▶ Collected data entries
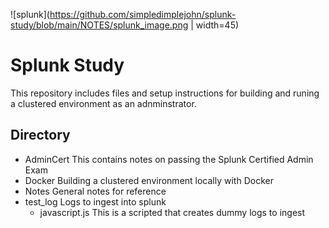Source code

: ![splunk](https://github.com/simpledimplejohn/splunk-study/blob/main/NOTES/splunk_image.png | width=45)
# Splunk Study
This repository includes files and setup instructions for building and runing a clustered environment as an adnminstrator.

## Directory
- AdminCert
    This contains notes on passing the Splunk Certified Admin Exam
- Docker
    Building a clustered environment locally with Docker
- Notes
    General notes for reference
- test_log
    Logs to ingest into splunk
    - javascript.js
        This is a scripted that creates dummy logs to ingest
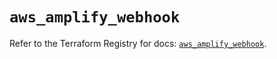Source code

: # `aws_amplify_webhook`

Refer to the Terraform Registry for docs: [`aws_amplify_webhook`](https://registry.terraform.io/providers/hashicorp/aws/5.64.0/docs/resources/amplify_webhook).
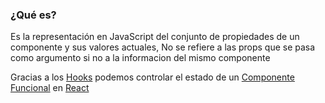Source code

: ### ¿Qué es?

Es la representación en JavaScript del conjunto de propiedades de un componente y sus valores actuales, No se refiere a las props que se pasa como argumento si no a la informacion del mismo componente

Gracias a los [Hooks](Hooks.md) podemos controlar el estado de un [Componente Funcional](Componente%20Funcional.md) en [React](React.md)
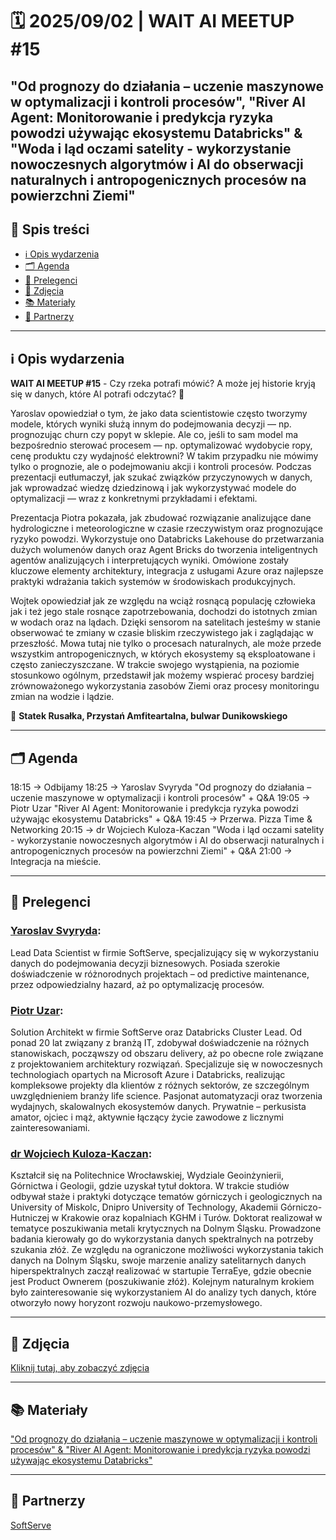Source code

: # 🗓️ 2025/09/02 | WAIT AI MEETUP #15

## "Od prognozy do działania – uczenie maszynowe w optymalizacji i kontroli procesów", "River AI Agent: Monitorowanie i predykcja ryzyka powodzi używając ekosystemu Databricks" & "Woda i ląd oczami satelity - wykorzystanie nowoczesnych algorytmów i AI do obserwacji naturalnych i antropogenicznych procesów na powierzchni Ziemi"

## 📌 Spis treści  
- [ℹ️ Opis wydarzenia](#-opis-wydarzenia)  
- [🗂️ Agenda](#-agenda)
- [👤 Prelegenci](#-prelegenci)    
- [📸 Zdjęcia](#-zdjęcia)
- [📚 Materiały](#-materiały)
- [🤝 Partnerzy](#-partnerzy)  

---

## ℹ️ Opis wydarzenia

**WAIT AI MEETUP #15** - ​Czy rzeka potrafi mówić? A może jej historie kryją się w danych, które AI potrafi odczytać? 🌊

Yaroslav opowiedział o tym, że jako data scientistowie często tworzymy modele, których wyniki służą innym do podejmowania decyzji — np. prognozując churn czy popyt w sklepie. Ale co, jeśli to sam model ma bezpośrednio sterować procesem — np. optymalizować wydobycie ropy, cenę produktu czy wydajność elektrowni? W takim przypadku nie mówimy tylko o prognozie, ale o podejmowaniu akcji i kontroli procesów. Podczas prezentacji eutłumaczył, jak szukać związków przyczynowych w danych, jak wprowadzać wiedzę dziedzinową i jak wykorzystywać modele do optymalizacji — wraz z konkretnymi przykładami i efektami.

​Prezentacja Piotra pokazała, jak zbudować rozwiązanie analizujące dane hydrologiczne i meteorologiczne w czasie rzeczywistym oraz prognozujące ryzyko powodzi. Wykorzystuje ono Databricks Lakehouse do przetwarzania dużych wolumenów danych oraz Agent Bricks do tworzenia inteligentnych agentów analizujących i interpretujących wyniki. Omówione zostały kluczowe elementy architektury, integracja z usługami Azure oraz najlepsze praktyki wdrażania takich systemów w środowiskach produkcyjnych.

​Wojtek opowiedział jak ze względu na wciąż rosnącą populację człowieka jak i też jego stale rosnące zapotrzebowania, dochodzi do istotnych zmian w wodach oraz na lądach. Dzięki sensorom na satelitach jesteśmy w stanie obserwować te zmiany w czasie bliskim rzeczywistego jak i zaglądając w przeszłość. Mowa tutaj nie tylko o procesach naturalnych, ale może przede wszystkim antropogenicznych, w których ekosystemy są eksploatowane i często zanieczyszczane. W trakcie swojego wystąpienia, na poziomie stosunkowo ogólnym, przedstawił jak możemy wspierać procesy bardziej zrównoważonego wykorzystania zasobów Ziemi oraz procesy monitoringu zmian na wodzie i lądzie.

📍 **Statek Rusałka, Przystań Amfiteartalna, bulwar Dunikowskiego**

---

## 🗂️ Agenda

​18:15 → Odbijamy
18:25 → Yaroslav Svyryda
"Od prognozy do działania – uczenie maszynowe w optymalizacji i kontroli procesów" + Q&A
19:05 → Piotr Uzar
"River AI Agent: Monitorowanie i predykcja ryzyka powodzi używając ekosystemu Databricks" + Q&A
19:45 → Przerwa. Pizza Time & Networking
20:15 → dr Wojciech Kuloza-Kaczan
"Woda i ląd oczami satelity - wykorzystanie nowoczesnych algorytmów i AI do obserwacji naturalnych i antropogenicznych procesów na powierzchni Ziemi" + Q&A
21:00 → Integracja na mieście.

---

## 👤 Prelegenci

### [Yaroslav Svyryda](http://www.linkedin.com/in/y-svyryda):
​Lead Data Scientist w firmie SoftServe, specjalizujący się w wykorzystaniu danych do podejmowania decyzji biznesowych. Posiada szerokie doświadczenie w różnorodnych projektach – od predictive maintenance, przez odpowiedzialny hazard, aż po optymalizację procesów.

### [​Piotr Uzar](https://www.linkedin.com/in/piotruzar/):
​Solution Architekt w firmie SoftServe oraz Databricks Cluster Lead. Od ponad 20 lat związany z branżą IT, zdobywał doświadczenie na różnych stanowiskach, począwszy od obszaru delivery, aż po obecne role związane z projektowaniem architektury rozwiązań. Specjalizuje się w nowoczesnych technologiach opartych na Microsoft Azure i Databricks, realizując kompleksowe projekty dla klientów z różnych sektorów, ze szczególnym uwzględnieniem branży life science.
Pasjonat automatyzacji oraz tworzenia wydajnych, skalowalnych ekosystemów danych. Prywatnie – perkusista amator, ojciec i mąż, aktywnie łączący życie zawodowe z licznymi zainteresowaniami.

### [​dr Wojciech Kuloza-Kaczan](https://www.linkedin.com/in/wojciech-kuloza-kaczan-phd-9667a0178/):
​Kształcił się na Politechnice Wrocławskiej, Wydziale Geoinżynierii, Górnictwa i Geologii, gdzie uzyskał tytuł doktora. W trakcie studiów odbywał staże i praktyki dotyczące tematów górniczych i geologicznych na University of Miskolc, Dnipro University of Technology, Akademii Górniczo-Hutniczej w Krakowie oraz kopalniach KGHM i Turów. Doktorat realizował w tematyce poszukiwania metali krytycznych na Dolnym Śląsku. Prowadzone badania kierowały go do wykorzystania danych spektralnych na potrzeby szukania złóż. Ze względu na ograniczone możliwości wykorzystania takich danych na Dolnym Śląsku, swoje marzenie analizy satelitarnych danych hiperspektralnych zaczął realizować w startupie TerraEye, gdzie obecnie jest Product Ownerem (poszukiwanie złóż). Kolejnym naturalnym krokiem było zainteresowanie się wykorzystaniem AI do analizy tych danych, które otworzyło nowy horyzont rozwoju naukowo-przemysłowego.

---

## 📸 Zdjęcia
[Kliknij tutaj, aby zobaczyć zdjęcia](https://drive.google.com/drive/folders/14_I7-h6tCFMUHgDsMfiQQtra_1AbbnCD?usp=drive_link)

---

## 📚 Materiały
["Od prognozy do działania – uczenie maszynowe w optymalizacji i kontroli procesów" & "River AI Agent: Monitorowanie i predykcja ryzyka powodzi używając ekosystemu Databricks"](https://drive.google.com/file/d/1NubmjFYefXrk0IO3Oxm1Z1zgkS1exobp/view?usp=sharing)

---

## 🤝 Partnerzy
[SoftServe](https://www.linkedin.com/company/softserve/?lipi=urn%3Ali%3Apage%3Ad_flagship3_company_posts%3BohcM3kOvTBSxx5aldpJppQ%3D%3D)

▶ TASK STATEMENT
An exact copy of the lines above between the line holding "- [👤 Prelegenci](#-prelegenci)" and the line holding "potrafi odczytać? 🌊", inclusive, is the whole answer.

▶ SOLUTION
- [👤 Prelegenci](#-prelegenci)    
- [📸 Zdjęcia](#-zdjęcia)
- [📚 Materiały](#-materiały)
- [🤝 Partnerzy](#-partnerzy)  

---

## ℹ️ Opis wydarzenia

**WAIT AI MEETUP #15** - ​Czy rzeka potrafi mówić? A może jej historie kryją się w danych, które AI potrafi odczytać? 🌊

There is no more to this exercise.